Ты все-таки меня не крой, вот увидишь, приеду — зубами в работу вгрызусь, а сейчас — отдых так уж отдых.
Ездил вчера верхом — лошаденка на вид паскудная, а как припустила в гору — только держись.
Помнишь весну девятнадцатого года под Екатеринославом? Иной раз самому себе не веришь, как это так случилось, что живу я в палатах, сплю на пружинной кровати, ем по звонку пять раз в день — отдыхаю. Неужто и моя крупица приложена к тому, что сейчас наш брат может отдыхать, учиться, думать? Чудеса! Ведь мы же девять лет провели на ногах — только продрался в университет, как тотчас же — винтовка, конь, переходы, переправы,— начеку каждую минуту. И какой гул, какой шум, какая человеческая лавина протекла перед моими глазами! Чего только на ходу не переделано?!
Помнишь, когда я заведовал наробразом в Нежине, мне приходилось ставить винтовку в углу своего кабинета? А стенгазета, которую мы набирали под обстрелом в сошедшем с рельс агитпоезде! А партийное совещание в затонувшей барже в Новгород-Северске, когда мы даже понятия не имели, в какую сторону ушли наши части, и все наши эвакуированные учреждения состояли из нас самих — пяти завов!
Надо сознаться, мы наделали — по молодости, по спешке, по излишнему рвению — немало глупостей за эти годы. Не жалея себя, мы еще меньше жалели других, мы слишком надеялись на свои силы и свою партийную непогрешимость, мы, наверно, казались подчас очень смешными, самоуверенными недоучками (да что греха таить, так оно и было в самом деле) — но вот же правыми оказались все-таки мы, потому что здоровый инстинкт дикаря вывел нас из дебрей, где бы любой культурный человек давно сгинул.
И вот я снова в лаборатории, снова у анатомического стола, но уже как хозяин жизни. Право, когда об этом подумаю, то начинаю смеяться от радости, как дурак. Этого никогда не сумеет понять человек, шедший только путем учебы, интеллигент старой формации.
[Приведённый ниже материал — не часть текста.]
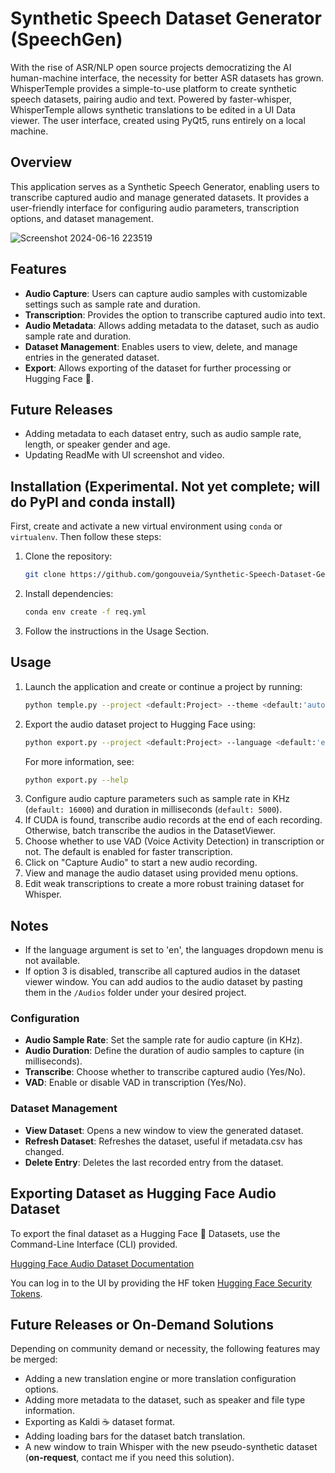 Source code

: # Synthetic Speech Dataset Generator (SpeechGen)

With the rise of ASR/NLP open source projects democratizing the AI human-machine interface, the necessity for better ASR datasets has grown. WhisperTemple provides a simple-to-use platform to create synthetic speech datasets, pairing audio and text. Powered by faster-whisper, WhisperTemple allows synthetic translations to be edited in a UI Data viewer. The user interface, created using PyQt5, runs entirely on a local machine.

## Overview
This application serves as a Synthetic Speech Generator, enabling users to transcribe captured audio and manage generated datasets. It provides a user-friendly interface for configuring audio parameters, transcription options, and dataset management.

![Screenshot 2024-06-16 223519](https://github.com/gongouveia/Whisper-Temple-Synthetic-ASR-Dataset-Generator/assets/68733294/24d41a0c-3592-4a0d-8c0d-61aa1aac83c1)

## Features
- **Audio Capture**: Users can capture audio samples with customizable settings such as sample rate and duration.
- **Transcription**: Provides the option to transcribe captured audio into text.
- **Audio Metadata**: Allows adding metadata to the dataset, such as audio sample rate and duration.
- **Dataset Management**: Enables users to view, delete, and manage entries in the generated dataset.
- **Export**: Allows exporting of the dataset for further processing or Hugging Face 🤗.

## Future Releases
- Adding metadata to each dataset entry, such as audio sample rate, length, or speaker gender and age.
- Updating ReadMe with UI screenshot and video.

## Installation (Experimental. Not yet complete; will do PyPI and conda install)
First, create and activate a new virtual environment using `conda` or `virtualenv`. Then follow these steps:
1. Clone the repository:
    ```bash
    git clone https://github.com/gongouveia/Synthetic-Speech-Dataset-Generator.git
    ```
2. Install dependencies:
    ```bash
    conda env create -f req.yml
    ```
3. Follow the instructions in the Usage Section.

## Usage
1. Launch the application and create or continue a project by running:
    ```bash
    python temple.py --project <default:Project> --theme <default:'auto', 'light', 'dark'>
    ```
2. Export the audio dataset project to Hugging Face using:
    ```bash
    python export.py --project <default:Project> --language <default:'en'>
    ```
    For more information, see:
    ```bash
    python export.py --help
    ```
3. Configure audio capture parameters such as sample rate in KHz (`default: 16000`) and duration in milliseconds (`default: 5000`).
4. If CUDA is found, transcribe audio records at the end of each recording. Otherwise, batch transcribe the audios in the DatasetViewer.
5. Choose whether to use VAD (Voice Activity Detection) in transcription or not. The default is enabled for faster transcription.
6. Click on "Capture Audio" to start a new audio recording.
7. View and manage the audio dataset using provided menu options.
8. Edit weak transcriptions to create a more robust training dataset for Whisper.

## Notes
- If the language argument is set to 'en', the languages dropdown menu is not available.
- If option 3 is disabled, transcribe all captured audios in the dataset viewer window. You can add audios to the audio dataset by pasting them in the `/Audios` folder under your desired project.

### Configuration
- **Audio Sample Rate**: Set the sample rate for audio capture (in KHz).
- **Audio Duration**: Define the duration of audio samples to capture (in milliseconds).
- **Transcribe**: Choose whether to transcribe captured audio (Yes/No).
- **VAD**: Enable or disable VAD in transcription (Yes/No).

### Dataset Management
- **View Dataset**: Opens a new window to view the generated dataset.
- **Refresh Dataset**: Refreshes the dataset, useful if metadata.csv has changed.
- **Delete Entry**: Deletes the last recorded entry from the dataset.

## Exporting Dataset as Hugging Face Audio Dataset
To export the final dataset as a Hugging Face 🤗 Datasets, use the Command-Line Interface (CLI) provided.

[Hugging Face Audio Dataset Documentation](https://huggingface.co/docs/datasets/audio_dataset)

You can log in to the UI by providing the HF token [Hugging Face Security Tokens](https://huggingface.co/docs/hub/security-tokens).

## Future Releases or On-Demand Solutions
Depending on community demand or necessity, the following features may be merged:

- Adding a new translation engine or more translation configuration options.
- Adding more metadata to the dataset, such as speaker and file type information.
- Exporting as Kaldi ☕ dataset format.
- Adding loading bars for the dataset batch translation.
- A new window to train Whisper with the new pseudo-synthetic dataset (**on-request**, contact me if you need this solution).
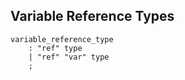 ## Variable Reference Types

```grammar
variable_reference_type
    : "ref" type
    | "ref" "var" type
    ;
```

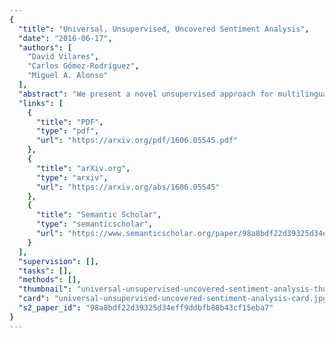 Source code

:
 ```yaml
---
{
  "title": "Universal, Unsupervised, Uncovered Sentiment Analysis",
  "date": "2016-06-17",
  "authors": [
    "David Vilares",
    "Carlos Gómez-Rodríguez",
    "Miguel A. Alonso"
  ],
  "abstract": "We present a novel unsupervised approach for multilingual sentiment analysis driven by compositional syntax-based rules. On the one hand, we exploit some of the main advantages of unsupervised algorithms: (1) the interpretability of their output, in contrast with most supervised models, which behave as a black box and (2) their robustness across different corpora and domains. On the other hand, by introducing the concept of compositional operations and exploiting syntactic information in the form of universal dependencies, we tackle one of their main drawbacks: their rigidity on data that are differently structured depending on the language. Experiments show an improvement both over existing unsupervised methods, and over state-of-the-art supervised models when evaluating outside their corpus of origin. The system is freely available.",
  "links": [
    {
      "title": "PDF",
      "type": "pdf",
      "url": "https://arxiv.org/pdf/1606.05545.pdf"
    },
    {
      "title": "arXiv.org",
      "type": "arxiv",
      "url": "https://arxiv.org/abs/1606.05545"
    },
    {
      "title": "Semantic Scholar",
      "type": "semanticscholar",
      "url": "https://www.semanticscholar.org/paper/98a8bdf22d39325d34eff9ddbfb88b43cf15eba7"
    }
  ],
  "supervision": [],
  "tasks": [],
  "methods": [],
  "thumbnail": "universal-unsupervised-uncovered-sentiment-analysis-thumb.jpg",
  "card": "universal-unsupervised-uncovered-sentiment-analysis-card.jpg",
  "s2_paper_id": "98a8bdf22d39325d34eff9ddbfb88b43cf15eba7"
}
---
```


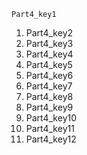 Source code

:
 ```ngMeta
Part4_key1
```
1. Part4_key2
2. Part4_key3
3. Part4_key4
4. Part4_key5
5. Part4_key6
6. Part4_key7
7. Part4_key8
8. Part4_key9
9. Part4_key10
10. Part4_key11
11. Part4_key12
Для него наука тоже какое-то священнодействие, культ, а не черная, полезная работишка.
Я тут их успел понаблюдать вдосталь — и старых идеалистов-народников, и просто профессионалов-ученых, и «отрицающих», и «приемлющих». Все они на одну мерку, и все они смотрят на нас (таких, как я, здесь пять-шесть человек) с испуганным любопытством. А право же, мы не кусаемся и даже за табльдотом держим себя «как истые европейцы». Но что же делать, если науку мы не можем отделить от жизни, причем у нас первая служит второй, а не обратно?
3
Table d’hôte — общий стол (фр.).— Ред.
4
Так, таким образом, вот как! (лат.).— Ред.